September 4, 2020
Review: 'Measure for Measure' Transforms Shakespeare's Comedy into Moody Underworld Drama
Kilian Melloy READ TIME: 2 MIN.
Damian Hill and Paul Ireland adapt Shakespeare's salty comedy "Measure for Measure" for contemporary Australia, setting the action at a housing project and re-casting the characters as the various criminals and residents who make up the project's ecosystem. Most notably, perhaps, Hill and Ireland jettison the play's Elizabethan English, substituting thoroughly contemporary dialogue in its place.
The story commences with a drug-addled bias crime, as a stoned racist goes on a shooting rampage that mostly targets immigrants. A young Muslim women named Jaiwara (Megan Smart) nearly becomes a victim, as does a young Army vet named Claudio (Harrison Gilbertson). Their narrow escape from death creates an instant bond that quickly deepens into more – to the displeasure of Farouk (Fayssal Bazzi), one of the project's rival crime bosses, who believes it "unnatural" for a Muslim woman and a non-Muslim man to be romantically involved.
When a dirty cop in Farouk's pocket frames Claudio on a drugs charge and the young man ends up in prison, Jaiwara seeks help from the projects' other crime boss, Duke (Hugo Weaving). Since Duke is lying low in the wake of the drug-fueled shooting – in part to test his right-hand man, Angelo (Mark Leonard Winter), whose idea it was to introduce hard drugs to the neighborhood – it's Angelo with whom Jaiwara must broker some sort of agreement on Claudio's behalf. But when Angelo makes it clear he'll only accept sexual favors in exchange for his intervention, both Claudio and Jaiwara have to consider their limited options carefully.

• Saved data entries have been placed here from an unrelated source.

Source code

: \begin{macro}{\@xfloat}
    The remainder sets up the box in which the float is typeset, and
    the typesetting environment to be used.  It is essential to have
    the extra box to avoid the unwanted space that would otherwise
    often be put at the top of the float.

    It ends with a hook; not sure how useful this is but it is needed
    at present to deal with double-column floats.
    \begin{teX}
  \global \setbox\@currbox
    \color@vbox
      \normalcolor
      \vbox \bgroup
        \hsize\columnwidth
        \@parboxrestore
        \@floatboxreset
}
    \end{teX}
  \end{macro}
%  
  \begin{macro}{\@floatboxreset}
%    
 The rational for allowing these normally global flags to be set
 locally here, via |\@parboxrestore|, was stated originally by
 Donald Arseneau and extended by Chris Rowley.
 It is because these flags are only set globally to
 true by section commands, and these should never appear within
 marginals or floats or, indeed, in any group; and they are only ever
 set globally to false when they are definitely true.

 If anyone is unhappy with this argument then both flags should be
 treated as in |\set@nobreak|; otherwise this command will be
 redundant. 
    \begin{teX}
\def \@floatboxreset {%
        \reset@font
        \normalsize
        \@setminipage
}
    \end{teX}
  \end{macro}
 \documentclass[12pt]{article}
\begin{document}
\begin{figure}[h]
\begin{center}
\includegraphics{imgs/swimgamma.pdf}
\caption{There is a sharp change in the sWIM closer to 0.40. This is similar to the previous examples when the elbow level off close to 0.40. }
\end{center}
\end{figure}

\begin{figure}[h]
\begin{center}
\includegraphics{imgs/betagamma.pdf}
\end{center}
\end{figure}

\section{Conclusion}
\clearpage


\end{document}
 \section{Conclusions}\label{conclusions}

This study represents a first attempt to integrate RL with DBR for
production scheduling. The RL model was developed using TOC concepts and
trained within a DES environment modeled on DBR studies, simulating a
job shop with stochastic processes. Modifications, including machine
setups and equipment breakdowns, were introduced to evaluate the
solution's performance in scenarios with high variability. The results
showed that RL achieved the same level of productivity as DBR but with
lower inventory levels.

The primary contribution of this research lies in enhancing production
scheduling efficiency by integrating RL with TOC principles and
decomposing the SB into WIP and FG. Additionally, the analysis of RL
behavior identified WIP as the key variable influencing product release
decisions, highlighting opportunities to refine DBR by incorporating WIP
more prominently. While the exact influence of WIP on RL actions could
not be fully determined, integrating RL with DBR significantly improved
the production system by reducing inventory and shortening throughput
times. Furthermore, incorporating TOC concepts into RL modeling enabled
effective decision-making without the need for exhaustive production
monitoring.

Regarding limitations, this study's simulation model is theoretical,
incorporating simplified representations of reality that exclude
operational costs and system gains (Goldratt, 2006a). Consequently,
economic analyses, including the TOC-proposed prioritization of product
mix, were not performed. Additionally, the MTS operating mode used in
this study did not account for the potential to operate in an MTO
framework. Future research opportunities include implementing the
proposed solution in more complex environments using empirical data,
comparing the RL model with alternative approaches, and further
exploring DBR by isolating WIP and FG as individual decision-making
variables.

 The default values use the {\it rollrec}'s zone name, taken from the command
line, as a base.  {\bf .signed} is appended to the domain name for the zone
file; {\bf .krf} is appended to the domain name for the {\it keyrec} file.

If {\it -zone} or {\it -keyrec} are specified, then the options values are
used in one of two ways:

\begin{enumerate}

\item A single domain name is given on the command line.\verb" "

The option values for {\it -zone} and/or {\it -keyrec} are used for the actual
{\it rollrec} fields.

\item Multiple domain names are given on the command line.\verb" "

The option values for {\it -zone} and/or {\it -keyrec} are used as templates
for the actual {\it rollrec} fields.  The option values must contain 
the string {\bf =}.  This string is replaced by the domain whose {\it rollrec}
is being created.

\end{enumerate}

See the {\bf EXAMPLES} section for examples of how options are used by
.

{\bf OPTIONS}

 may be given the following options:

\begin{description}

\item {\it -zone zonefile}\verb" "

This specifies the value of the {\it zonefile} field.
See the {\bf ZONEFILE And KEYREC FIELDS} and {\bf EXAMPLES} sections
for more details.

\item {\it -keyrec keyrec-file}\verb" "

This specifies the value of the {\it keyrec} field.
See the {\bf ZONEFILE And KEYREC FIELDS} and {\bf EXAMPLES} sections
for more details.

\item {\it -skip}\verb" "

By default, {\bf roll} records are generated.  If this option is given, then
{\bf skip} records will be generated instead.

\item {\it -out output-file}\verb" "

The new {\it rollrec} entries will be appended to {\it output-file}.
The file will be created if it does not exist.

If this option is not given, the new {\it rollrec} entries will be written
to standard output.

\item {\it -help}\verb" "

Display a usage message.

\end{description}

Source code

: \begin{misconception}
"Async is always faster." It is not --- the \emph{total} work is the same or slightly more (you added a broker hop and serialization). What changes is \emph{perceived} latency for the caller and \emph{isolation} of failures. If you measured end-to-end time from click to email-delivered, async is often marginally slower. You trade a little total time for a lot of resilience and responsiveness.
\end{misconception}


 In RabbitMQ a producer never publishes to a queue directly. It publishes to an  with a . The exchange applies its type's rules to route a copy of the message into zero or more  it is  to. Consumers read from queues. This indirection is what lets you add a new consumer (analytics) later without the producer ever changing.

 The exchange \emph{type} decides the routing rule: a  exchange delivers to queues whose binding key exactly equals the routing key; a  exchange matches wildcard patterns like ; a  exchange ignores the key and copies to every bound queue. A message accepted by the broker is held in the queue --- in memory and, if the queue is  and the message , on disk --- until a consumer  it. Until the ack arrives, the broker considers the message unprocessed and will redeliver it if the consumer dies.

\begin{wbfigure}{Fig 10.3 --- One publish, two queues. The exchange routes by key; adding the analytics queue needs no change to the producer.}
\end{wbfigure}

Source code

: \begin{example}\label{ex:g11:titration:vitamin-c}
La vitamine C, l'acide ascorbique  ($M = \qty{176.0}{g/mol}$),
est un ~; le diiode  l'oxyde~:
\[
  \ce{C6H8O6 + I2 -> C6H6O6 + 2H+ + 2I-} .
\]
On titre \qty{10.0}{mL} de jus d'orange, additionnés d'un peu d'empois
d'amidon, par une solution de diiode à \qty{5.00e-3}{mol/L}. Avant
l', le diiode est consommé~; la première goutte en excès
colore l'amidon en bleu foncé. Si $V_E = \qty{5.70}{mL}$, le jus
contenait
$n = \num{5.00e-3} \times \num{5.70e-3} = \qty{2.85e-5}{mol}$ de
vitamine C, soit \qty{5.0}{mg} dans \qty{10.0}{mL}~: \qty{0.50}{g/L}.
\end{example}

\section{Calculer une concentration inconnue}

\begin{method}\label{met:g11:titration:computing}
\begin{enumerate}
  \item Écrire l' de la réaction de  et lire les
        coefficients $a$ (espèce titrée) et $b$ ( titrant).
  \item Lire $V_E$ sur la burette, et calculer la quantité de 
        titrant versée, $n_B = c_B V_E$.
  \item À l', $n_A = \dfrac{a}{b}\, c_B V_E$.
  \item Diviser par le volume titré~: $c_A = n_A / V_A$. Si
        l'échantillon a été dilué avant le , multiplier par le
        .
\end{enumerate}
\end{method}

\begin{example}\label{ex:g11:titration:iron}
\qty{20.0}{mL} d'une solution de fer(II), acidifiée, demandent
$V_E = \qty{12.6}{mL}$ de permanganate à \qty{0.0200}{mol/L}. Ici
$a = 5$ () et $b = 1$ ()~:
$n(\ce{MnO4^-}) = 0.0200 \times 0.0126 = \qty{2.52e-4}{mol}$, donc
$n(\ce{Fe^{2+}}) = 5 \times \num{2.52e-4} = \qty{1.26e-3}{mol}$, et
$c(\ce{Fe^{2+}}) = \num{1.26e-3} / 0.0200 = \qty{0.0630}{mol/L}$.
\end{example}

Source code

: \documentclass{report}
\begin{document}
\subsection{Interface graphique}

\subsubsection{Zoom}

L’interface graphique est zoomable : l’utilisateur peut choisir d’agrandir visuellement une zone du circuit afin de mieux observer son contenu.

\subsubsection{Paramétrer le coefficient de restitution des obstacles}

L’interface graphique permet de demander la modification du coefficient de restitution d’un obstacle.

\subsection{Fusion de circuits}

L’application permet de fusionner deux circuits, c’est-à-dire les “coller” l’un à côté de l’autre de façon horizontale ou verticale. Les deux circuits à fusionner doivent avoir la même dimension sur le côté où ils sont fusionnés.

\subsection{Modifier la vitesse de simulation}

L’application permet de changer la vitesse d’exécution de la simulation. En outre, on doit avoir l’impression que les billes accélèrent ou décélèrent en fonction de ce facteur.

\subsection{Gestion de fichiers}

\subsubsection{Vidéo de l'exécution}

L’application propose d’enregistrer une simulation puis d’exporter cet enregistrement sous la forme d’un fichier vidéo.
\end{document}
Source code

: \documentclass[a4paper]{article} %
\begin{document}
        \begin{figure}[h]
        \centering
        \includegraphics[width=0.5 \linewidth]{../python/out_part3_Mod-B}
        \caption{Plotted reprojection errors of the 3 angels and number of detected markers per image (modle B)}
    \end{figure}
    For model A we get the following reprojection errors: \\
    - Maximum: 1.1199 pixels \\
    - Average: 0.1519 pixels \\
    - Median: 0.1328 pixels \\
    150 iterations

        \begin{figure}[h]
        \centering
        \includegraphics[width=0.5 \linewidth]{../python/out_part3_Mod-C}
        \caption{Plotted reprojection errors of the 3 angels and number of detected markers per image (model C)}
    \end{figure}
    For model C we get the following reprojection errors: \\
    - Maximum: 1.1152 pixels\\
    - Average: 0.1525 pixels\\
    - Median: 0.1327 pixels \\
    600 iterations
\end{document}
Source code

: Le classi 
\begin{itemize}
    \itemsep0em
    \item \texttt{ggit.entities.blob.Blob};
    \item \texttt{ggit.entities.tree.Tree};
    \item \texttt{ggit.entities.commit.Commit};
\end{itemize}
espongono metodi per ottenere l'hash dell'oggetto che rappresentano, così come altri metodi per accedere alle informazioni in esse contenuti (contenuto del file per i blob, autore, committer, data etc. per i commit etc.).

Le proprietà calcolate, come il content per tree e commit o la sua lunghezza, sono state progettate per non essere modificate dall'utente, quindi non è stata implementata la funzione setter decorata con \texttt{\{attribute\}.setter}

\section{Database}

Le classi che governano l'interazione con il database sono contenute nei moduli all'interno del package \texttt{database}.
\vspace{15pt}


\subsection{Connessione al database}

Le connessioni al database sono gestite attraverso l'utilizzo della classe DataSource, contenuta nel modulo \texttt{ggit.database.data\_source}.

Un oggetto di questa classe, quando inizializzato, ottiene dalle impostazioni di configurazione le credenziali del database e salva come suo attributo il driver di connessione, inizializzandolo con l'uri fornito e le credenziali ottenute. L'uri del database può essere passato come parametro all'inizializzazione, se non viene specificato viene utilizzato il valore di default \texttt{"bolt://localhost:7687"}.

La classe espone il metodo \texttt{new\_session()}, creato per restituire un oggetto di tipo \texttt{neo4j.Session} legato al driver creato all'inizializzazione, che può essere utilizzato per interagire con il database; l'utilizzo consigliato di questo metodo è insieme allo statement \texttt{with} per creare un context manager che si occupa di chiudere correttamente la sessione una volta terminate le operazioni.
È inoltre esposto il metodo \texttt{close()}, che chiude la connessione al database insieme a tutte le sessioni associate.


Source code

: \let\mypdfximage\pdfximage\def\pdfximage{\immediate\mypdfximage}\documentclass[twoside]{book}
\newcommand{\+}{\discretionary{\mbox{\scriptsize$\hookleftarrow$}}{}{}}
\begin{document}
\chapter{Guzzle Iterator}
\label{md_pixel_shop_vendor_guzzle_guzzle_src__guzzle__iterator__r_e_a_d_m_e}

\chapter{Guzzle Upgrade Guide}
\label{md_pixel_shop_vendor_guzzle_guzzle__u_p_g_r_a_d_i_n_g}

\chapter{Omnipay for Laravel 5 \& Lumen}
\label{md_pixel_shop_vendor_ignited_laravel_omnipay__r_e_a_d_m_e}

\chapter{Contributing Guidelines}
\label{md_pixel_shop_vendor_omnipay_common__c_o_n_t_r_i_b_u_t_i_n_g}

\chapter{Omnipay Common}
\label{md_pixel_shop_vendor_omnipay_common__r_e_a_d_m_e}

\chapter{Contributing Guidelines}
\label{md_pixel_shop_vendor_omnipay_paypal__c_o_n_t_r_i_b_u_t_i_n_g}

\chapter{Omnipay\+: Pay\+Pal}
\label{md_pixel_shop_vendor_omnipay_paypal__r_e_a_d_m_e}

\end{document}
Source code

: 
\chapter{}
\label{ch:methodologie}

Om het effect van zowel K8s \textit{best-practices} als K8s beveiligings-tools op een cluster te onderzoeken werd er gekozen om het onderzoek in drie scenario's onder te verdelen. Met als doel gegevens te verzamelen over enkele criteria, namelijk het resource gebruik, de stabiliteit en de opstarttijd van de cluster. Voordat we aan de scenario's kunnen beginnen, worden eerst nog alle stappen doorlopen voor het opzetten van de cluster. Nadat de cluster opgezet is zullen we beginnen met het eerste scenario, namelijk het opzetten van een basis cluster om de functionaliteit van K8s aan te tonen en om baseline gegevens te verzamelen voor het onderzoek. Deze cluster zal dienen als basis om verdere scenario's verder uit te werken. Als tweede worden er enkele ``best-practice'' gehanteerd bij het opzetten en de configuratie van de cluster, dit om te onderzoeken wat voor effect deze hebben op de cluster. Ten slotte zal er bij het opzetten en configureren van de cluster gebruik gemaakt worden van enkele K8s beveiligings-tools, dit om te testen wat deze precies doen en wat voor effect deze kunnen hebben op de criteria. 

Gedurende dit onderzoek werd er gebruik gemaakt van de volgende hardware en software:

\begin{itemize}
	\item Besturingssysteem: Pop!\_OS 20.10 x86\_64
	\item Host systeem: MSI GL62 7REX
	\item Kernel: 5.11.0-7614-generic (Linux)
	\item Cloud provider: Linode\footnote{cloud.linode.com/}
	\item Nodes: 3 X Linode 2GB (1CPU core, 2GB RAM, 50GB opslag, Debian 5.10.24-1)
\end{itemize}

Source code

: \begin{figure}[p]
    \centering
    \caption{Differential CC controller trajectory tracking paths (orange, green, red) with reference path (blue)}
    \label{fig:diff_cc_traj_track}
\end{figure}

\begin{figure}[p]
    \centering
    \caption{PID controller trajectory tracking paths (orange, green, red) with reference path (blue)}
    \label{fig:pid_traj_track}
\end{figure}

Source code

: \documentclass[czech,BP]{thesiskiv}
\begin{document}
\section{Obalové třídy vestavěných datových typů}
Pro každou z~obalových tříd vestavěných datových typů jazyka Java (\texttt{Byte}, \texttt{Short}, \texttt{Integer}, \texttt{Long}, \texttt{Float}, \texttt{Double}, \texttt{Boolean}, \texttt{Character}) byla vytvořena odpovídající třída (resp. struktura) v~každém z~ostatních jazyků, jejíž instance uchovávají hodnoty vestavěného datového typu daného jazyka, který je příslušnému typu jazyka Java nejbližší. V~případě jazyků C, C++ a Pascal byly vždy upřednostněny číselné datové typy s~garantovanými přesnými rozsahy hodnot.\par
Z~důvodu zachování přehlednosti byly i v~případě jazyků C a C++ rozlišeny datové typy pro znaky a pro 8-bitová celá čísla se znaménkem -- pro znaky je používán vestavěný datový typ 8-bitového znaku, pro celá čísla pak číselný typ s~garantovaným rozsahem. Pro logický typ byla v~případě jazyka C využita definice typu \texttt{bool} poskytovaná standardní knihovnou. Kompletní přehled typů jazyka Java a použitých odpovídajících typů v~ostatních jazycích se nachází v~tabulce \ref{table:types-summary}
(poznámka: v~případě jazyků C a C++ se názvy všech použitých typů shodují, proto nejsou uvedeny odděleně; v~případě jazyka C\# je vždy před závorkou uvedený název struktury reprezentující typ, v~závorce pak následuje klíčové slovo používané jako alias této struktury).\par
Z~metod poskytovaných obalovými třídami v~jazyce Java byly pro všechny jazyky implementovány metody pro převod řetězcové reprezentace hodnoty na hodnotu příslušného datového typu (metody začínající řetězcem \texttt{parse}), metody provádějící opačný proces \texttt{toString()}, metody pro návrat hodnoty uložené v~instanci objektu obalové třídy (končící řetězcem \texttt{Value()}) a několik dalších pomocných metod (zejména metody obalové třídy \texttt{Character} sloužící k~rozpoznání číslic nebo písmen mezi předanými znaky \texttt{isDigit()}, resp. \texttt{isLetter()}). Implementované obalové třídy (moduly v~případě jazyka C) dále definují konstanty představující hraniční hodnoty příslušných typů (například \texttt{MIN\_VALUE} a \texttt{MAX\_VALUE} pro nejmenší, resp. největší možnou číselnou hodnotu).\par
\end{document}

The script strips the bawdy comedy from Shakespeare's play, creating an atmospheric drama in which loyalties are tested against tragic flaws. Farouk – blinded by his narrow dogmatic worldview – is also literally losing his sight as the result of an injury sustained in his war-torn home country; Angelo, meantime, knows he's asking for nothing but trouble when, egged on by a vicious underling called Lukey (Daniel Henshall), he ignores Duke's orders and opts to "flood the city" with hard drugs during Duke's absence. Duke, who carries old loyalties and lingering grief of his own, monitors the situation, only reluctantly becoming involved when he sees that no one else is going to uphold what he sees as matters of principle. (It's a hoary trope, but Weaving's mix of heart and danger gives his killer with a code credibility and depth.) That two innocent people in love suffer from everyone else's corruption is, of course, the most reliably venerable of the film's meditations on morality, and LGBTQ audiences will all too readily relate.
And yet, the film achieves a certain hard-won grace, stepping nimbly through the tricky landscape of its Shakespearean plotting and managing to maintain an atmosphere of gravitas and tension. Co-writer Paul Ireland – a prolific actor – shows himself to be a more than competent director, though this is only his sophomore directorial effort. Walking away from this particular example of cinematic alchemy, one wonders what he might get up to next.